▶ _RECORDS SHOWN_:
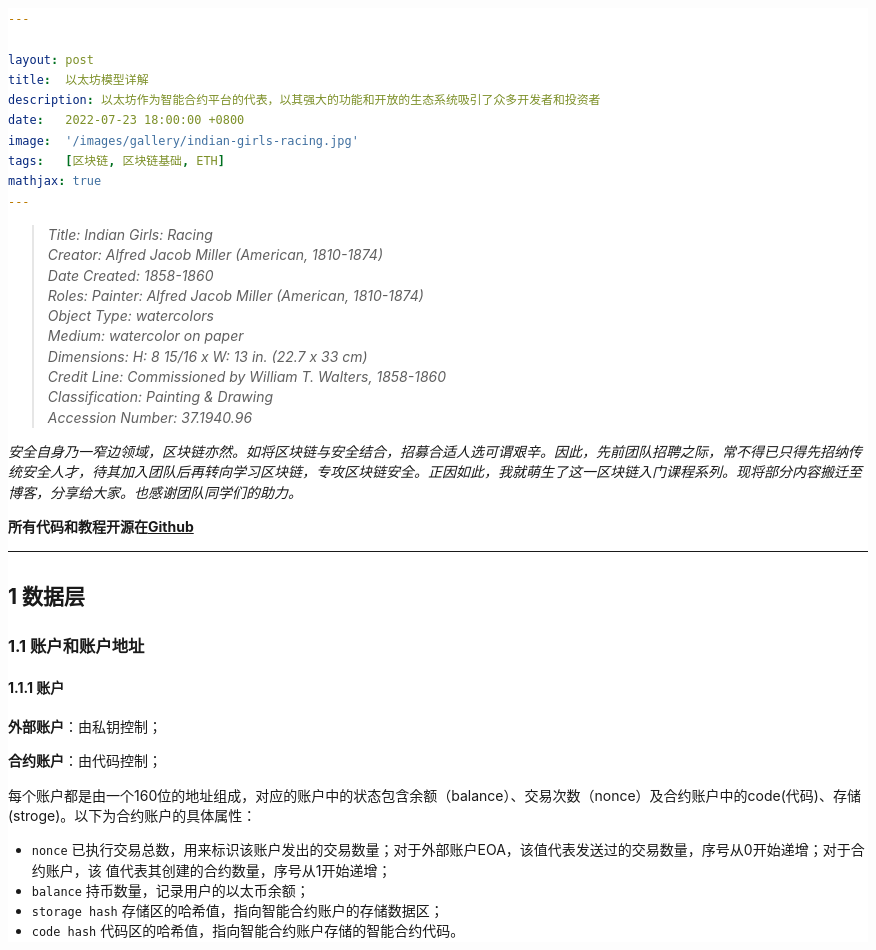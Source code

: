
 ```yaml
---

layout: post
title:  以太坊模型详解
description: 以太坊作为智能合约平台的代表，以其强大的功能和开放的生态系统吸引了众多开发者和投资者
date:   2022-07-23 18:00:00 +0800
image:  '/images/gallery/indian-girls-racing.jpg'
tags:   [区块链, 区块链基础, ETH]
mathjax: true
---
```


> <cite>Title: Indian Girls: Racing  
Creator: Alfred Jacob Miller (American, 1810-1874)  
Date Created: 1858-1860  
Roles: Painter: Alfred Jacob Miller (American, 1810-1874)  
Object Type: watercolors  
Medium: watercolor on paper  
Dimensions: H: 8 15/16 x W: 13 in. (22.7 x 33 cm)  
Credit Line: Commissioned by William T. Walters, 1858-1860  
Classification: Painting & Drawing  
Accession Number: 37.1940.96  </cite>  

<i>安全自身乃一窄边领域，区块链亦然。如将区块链与安全结合，招募合适人选可谓艰辛。因此，先前团队招聘之际，常不得已只得先招纳传统安全人才，待其加入团队后再转向学习区块链，专攻区块链安全。正因如此，我就萌生了这一区块链入门课程系列。现将部分内容搬迁至博客，分享给大家。也感谢团队同学们的助力。</i>

**所有代码和教程开源在[Github](https://github.com/BryceWai/Web3-Security)**

---

## 1 数据层

### 1.1 账户和账户地址

#### **1.1.1 账户**

**外部账户**：由私钥控制；

**合约账户**：由代码控制；

每个账户都是由一个160位的地址组成，对应的账户中的状态包含余额（balance）、交易次数（nonce）及合约账户中的code(代码)、存储(stroge)。以下为合约账户的具体属性：

- `nonce` 已执行交易总数，用来标识该账户发出的交易数量；对于外部账户EOA，该值代表发送过的交易数量，序号从0开始递增；对于合约账户，该 值代表其创建的合约数量，序号从1开始递增；
- `balance` 持币数量，记录用户的以太币余额；
- `storage hash` 存储区的哈希值，指向智能合约账户的存储数据区；
- `code hash` 代码区的哈希值，指向智能合约账户存储的智能合约代码。
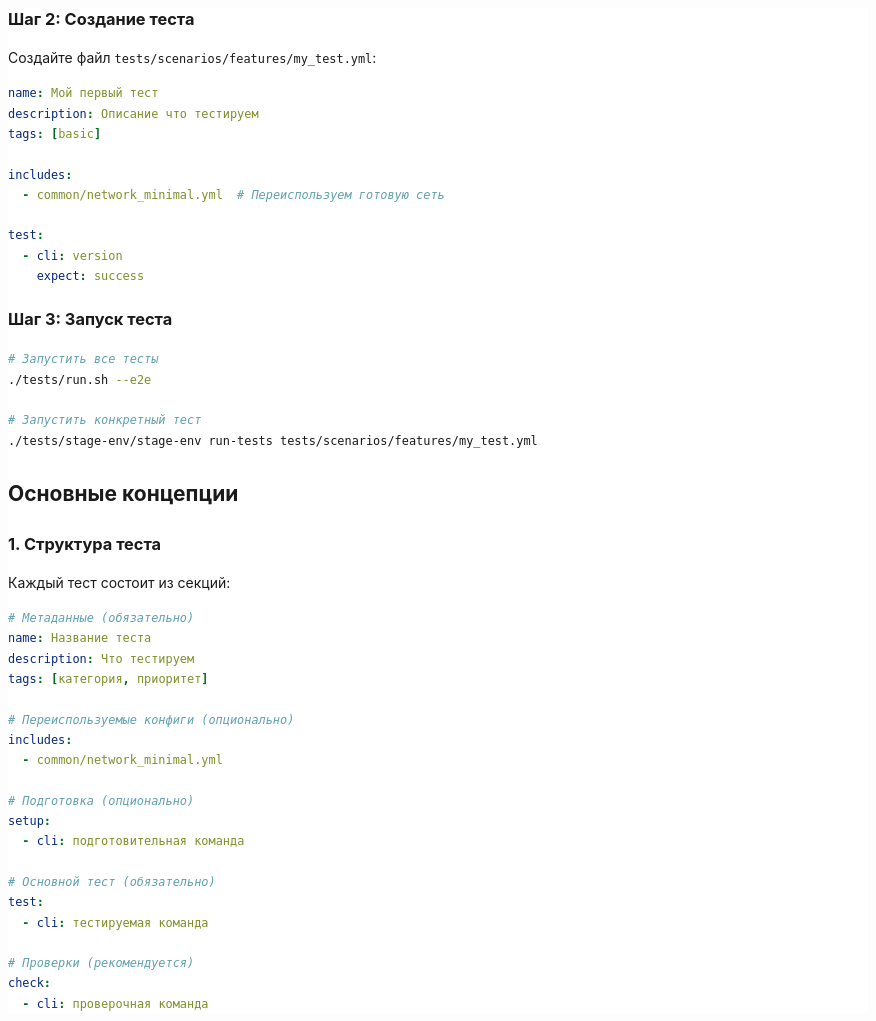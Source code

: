 ### Шаг 2: Создание теста

Создайте файл `tests/scenarios/features/my_test.yml`:

```yaml
name: Мой первый тест
description: Описание что тестируем
tags: [basic]

includes:
  - common/network_minimal.yml  # Переиспользуем готовую сеть

test:
  - cli: version
    expect: success
```

### Шаг 3: Запуск теста

```bash
# Запустить все тесты
./tests/run.sh --e2e

# Запустить конкретный тест
./tests/stage-env/stage-env run-tests tests/scenarios/features/my_test.yml
```

## Основные концепции

### 1. Структура теста

Каждый тест состоит из секций:

```yaml
# Метаданные (обязательно)
name: Название теста
description: Что тестируем
tags: [категория, приоритет]

# Переиспользуемые конфиги (опционально)
includes:
  - common/network_minimal.yml

# Подготовка (опционально)
setup:
  - cli: подготовительная команда

# Основной тест (обязательно)
test:
  - cli: тестируемая команда

# Проверки (рекомендуется)
check:
  - cli: проверочная команда
```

▶ _PROBLEM DESCRIPTION_: Find how many lines in the material above hold the word "теста", then reply with only that figure.

▶ _SOLUTION FOR THIS PROBLEM_: 4